**EXERCISE INPUT**

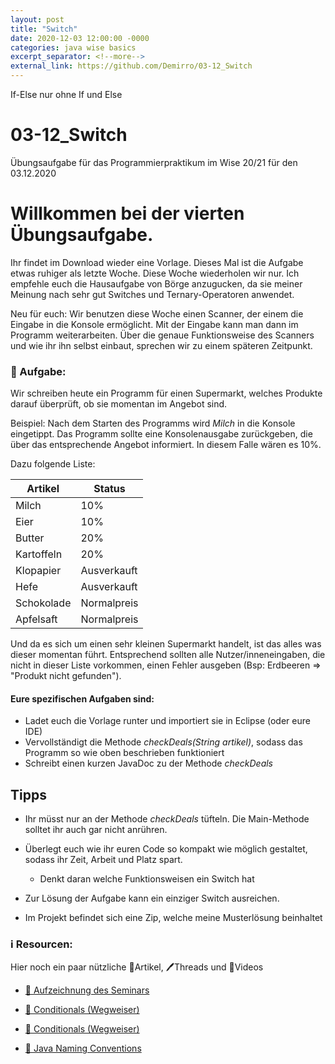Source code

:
 ```yaml
---
layout: post
title: "Switch"
date: 2020-12-03 12:00:00 -0000
categories: java wise basics
excerpt_separator: <!--more-->
external_link: https://github.com/Demirro/03-12_Switch
---
```

If-Else nur ohne If und Else
<!--more-->

# 03-12_Switch
Übungsaufgabe für das Programmierpraktikum im Wise 20/21 für den 03.12.2020

# Willkommen bei der vierten Übungsaufgabe.

Ihr findet im Download wieder eine Vorlage. Dieses Mal ist die Aufgabe etwas ruhiger als letzte Woche. Diese Woche wiederholen wir nur. Ich empfehle euch die Hausaufgabe von Börge anzugucken, da sie meiner Meinung nach sehr gut Switches und Ternary-Operatoren anwendet.

Neu für euch: Wir benutzen diese Woche einen Scanner, der einem die Eingabe in die Konsole ermöglicht. Mit der Eingabe kann man dann im Programm weiterarbeiten. Über die genaue Funktionsweise des Scanners und wie ihr ihn selbst einbaut, sprechen wir zu einem späteren Zeitpunkt.

### 📝 Aufgabe:

Wir schreiben heute ein Programm für einen Supermarkt, welches Produkte darauf überprüft, ob sie momentan im Angebot sind. 

Beispiel:
Nach dem Starten des Programms wird *Milch* in die Konsole eingetippt. Das Programm sollte eine Konsolenausgabe zurückgeben, die über das entsprechende Angebot informiert. In diesem Falle wären es 10%.

Dazu folgende Liste:

| Artikel          | Status      |
|------------------|-------------|
| Milch            | 10%         |
| Eier             | 10%         |
| Butter           | 20%         |
| Kartoffeln       | 20%         |
| Klopapier        | Ausverkauft |
| Hefe             | Ausverkauft |
| Schokolade       | Normalpreis |
| Apfelsaft        | Normalpreis |

Und da es sich um einen sehr kleinen Supermarkt handelt, ist das alles was dieser momentan führt. Entsprechend sollten alle Nutzer/inneneingaben, die nicht in dieser Liste vorkommen, einen Fehler ausgeben (Bsp: Erdbeeren => "Produkt nicht gefunden").


#### Eure spezifischen Aufgaben sind:
- Ladet euch die Vorlage runter und importiert sie in Eclipse (oder eure IDE)
- Vervollständigt die Methode *checkDeals(String artikel)*, sodass das Programm so wie oben beschrieben funktioniert
- Schreibt einen kurzen JavaDoc zu der Methode *checkDeals*

## Tipps
- Ihr müsst nur an der Methode *checkDeals* tüfteln. Die Main-Methode solltet ihr auch gar nicht anrühren.
- Überlegt euch wie ihr euren Code so kompakt wie möglich gestaltet, sodass ihr Zeit, Arbeit und Platz spart.
  - Denkt daran welche Funktionsweisen ein Switch hat
- Zur Lösung der Aufgabe kann ein einziger Switch ausreichen.

- Im Projekt befindet sich eine Zip, welche meine Musterlösung beinhaltet
    
### ℹ️ Resourcen:
Hier noch ein paar nützliche 📃Artikel, 🖊️Threads und 🎥Videos

- [🎥 Aufzeichnung des Seminars](https://www.ilias.uni-koeln.de/ilias/ilias.php?ref_id=3638292&eid=15a16010-764a-4086-8b69-56d9b3025e7f&cmd=streamVideo&cmdClass=xoctplayergui&cmdNode=wn:os:17u:185&baseClass=ilrepositorygui)
- [📃 Conditionals (Wegweiser)](https://dh-cologne.github.io/java-wegweiser/articles/Konditionale.html)
- [📃 Conditionals (Wegweiser)](https://dh-cologne.github.io/java-wegweiser/articles/Konditionale.html)

- [📃 Java Naming Conventions](https://github.com/DH-Cologne/java-wegweiser/blob/master/articles/Naming-Conventions.md)
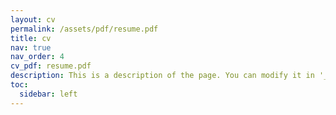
 ```yaml
---
layout: cv
permalink: /assets/pdf/resume.pdf
title: cv
nav: true
nav_order: 4
cv_pdf: resume.pdf
description: This is a description of the page. You can modify it in '_pages/cv.md'. You can also change or remove the top pdf download button.
toc:
  sidebar: left
---
```


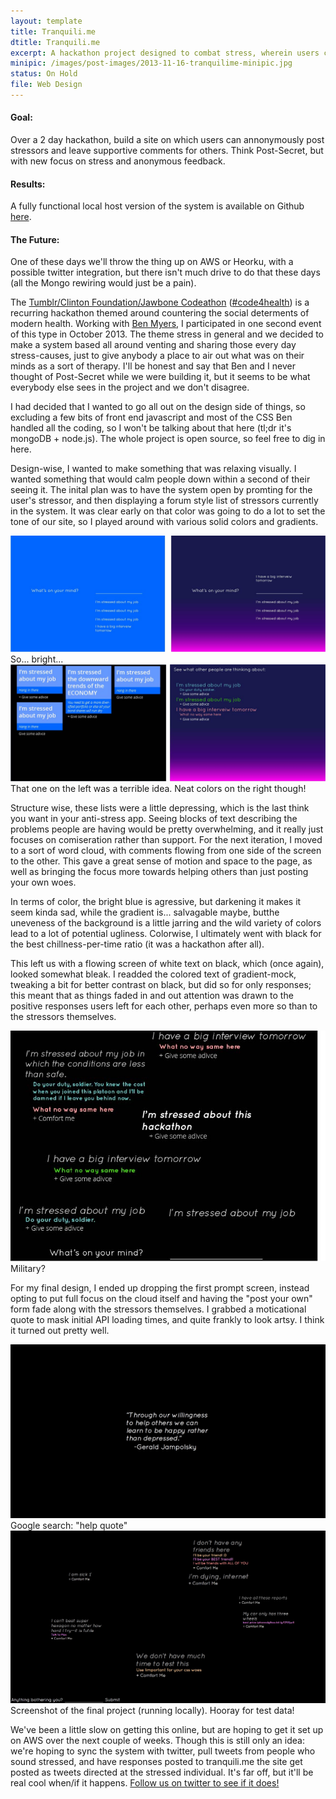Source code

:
 ```yaml
---
layout: template
title: Tranquili.me
dtitle: Tranquili.me
excerpt: A hackathon project designed to combat stress, wherein users can anonymously post about what is stressing them out and get support.
minipic: /images/post-images/2013-11-16-tranquilime-minipic.jpg
status: On Hold
file: Web Design
---
```


<h4 class="green">Goal:</h4>
Over a 2 day hackathon, build a site on which users can annonymously post stressors and leave supportive comments for others. Think Post-Secret, but with new focus on stress and anonymous feedback.

<h4 class="purple">Results:</h4>
A fully functional local host version of the system is available on Github <a href="https://github.com/bridgs/tranquilime/">here</a>.

<h4 class="orange">The Future:</h4>
One of these days we'll throw the thing up on AWS or Heorku, with a possible twitter integration, but there isn't much drive to do that these days (all the Mongo rewiring would just be a pain).


The <a href="http://codeathon.splashthat.com/"> Tumblr/Clinton Foundation/Jawbone Codeathon</a> (<a href="https://twitter.com/search?q=%23code4health">#code4health</a>) is a recurring hackathon themed around countering the social determents of modern health. Working with <a href="https://github.com/bridgs">Ben Myers</a>, I participated in one second event of this type in October 2013. The theme stress in general and we decided to make a system based all around venting and sharing those every day stress-causes, just to give anybody a place to air out what was on their minds as a sort of therapy. I'll be honest and say that Ben and I never thought of Post-Secret while we were building it, but it seems to be what everybody else sees in the project and we don't disagree.

I had decided that I wanted to go all out on the design side of things, so excluding a few bits of front end javascript and most of the CSS Ben handled all the coding, so I won't be talking about that here (tl;dr it's mongoDB + node.js). The whole project is open source, so feel free to dig in here.

Design-wise, I wanted to make something that was relaxing visually. I wanted something that would calm people down within a second of their seeing it. The inital plan was to have the system open by promting for the user's stressor, and then displaying a forum style list of stressors currently in the system. It was clear early on that color was going to do a lot to set the tone of our site, so I played around with various solid colors and gradients.

<div class="image center">
    <img src="/images/post-images/2013-11-16-tranquilime-blueandgrad.jpg"/>
    <div class="caption ext center">
        So... bright...
    </div>
</div>

<div class="image center">
    <img src="/images/post-images/2013-11-16-tranquilime-lists.jpg"/>
    <div class="caption ext center">
        That one on the left was a terrible idea. Neat colors on the right though!
    </div>
</div>


Structure wise, these lists were a little depressing, which is the last think you want in your anti-stress app. Seeing blocks of text describing the problems people are having would be pretty overwhelming, and it really just focuses on comiseration rather than support. For the next iteration, I moved to a sort of word cloud, with comments flowing from one side of the screen to the other. This gave a great sense of motion and space to the page, as well as bringing the focus more towards helping others than just posting your own woes.

In terms of color, the bright blue is agressive, but darkening it makes it seem kinda sad, while the gradient is... salvagable maybe, butthe uneveness of the background is a little jarring and the wild variety of colors lead to a lot of potential ugliness. Colorwise, I ultimately went with black for the best chillness-per-time ratio (it was a hackathon after all). 

This left us with a flowing screen of white text on black, which (once again), looked somewhat bleak. I readded the colored text of gradient-mock, tweaking a bit for better contrast on black, but did so for only responses; this meant that as things faded in and out attention was drawn to the positive responses users left for each other, perhaps even more so than to the stressors themselves.

<div class="image center">
    <img src="/images/post-images/2013-11-16-tranquilime-cloud.jpg"/>
    <div class="caption ext center">
        Military?
    </div>
</div>

For my final design, I ended up dropping the first prompt screen, instead opting to put full focus on the cloud itself and having the "post your own" form fade along with the stressors themselves. I grabbed a moticational quote to mask initial API loading times, and quite frankly to look artsy. I think it turned out pretty well.


<div class="image center">
    <img src="/images/post-images/2013-11-16-tranquilime-cover.jpg"/>
    <div class="caption ext center">
        Google search: "help quote"
    </div>
</div>

<div class="image center">
    <img src="/images/post-images/2013-11-16-tranquilime-flow.jpg"/>
    <div class="caption ext center">
        Screenshot of the final project (running locally). Hooray for test data!
    </div>
</div>

We've been a little slow on getting this online, but are hoping to get it set up on AWS over the next couple of weeks. Though this is still only an idea: we're hoping to sync the system with twitter, pull tweets from people who sound stressed, and have responses posted to tranquili.me the site get posted as tweets directed at the stressed individual. It's far off, but it'll be real cool when/if it happens. <a href="https://twitter.com/tranquilime"> Follow us on twitter to see if it does!</a>
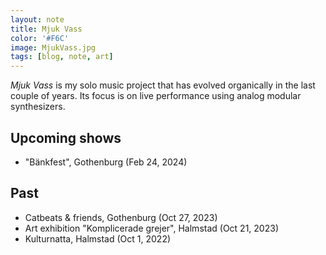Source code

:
 ```yaml
---
layout: note
title: Mjuk Vass
color: '#F6C'
image: MjukVass.jpg
tags: [blog, note, art]
---
```


*Mjuk Vass* is my solo music project that has evolved organically in
the last couple of years. Its focus is on live performance
using analog modular synthesizers.

## Upcoming shows

* "Bänkfest", Gothenburg (Feb  24, 2024)

## Past

* Catbeats & friends, Gothenburg (Oct 27, 2023)
* Art exhibition "Komplicerade grejer", Halmstad (Oct 21, 2023)
* Kulturnatta, Halmstad (Oct 1, 2022)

**WHAT TO WORK ON**
From the entries above, write out only the lines starting at the line that holds "# 03-12_Switch" and ending at the line that holds "# Willkommen bei der vierten Übungsaufgabe.", keeping both and matching them exactly.

**SOLUTION**
# 03-12_Switch
Übungsaufgabe für das Programmierpraktikum im Wise 20/21 für den 03.12.2020

# Willkommen bei der vierten Übungsaufgabe.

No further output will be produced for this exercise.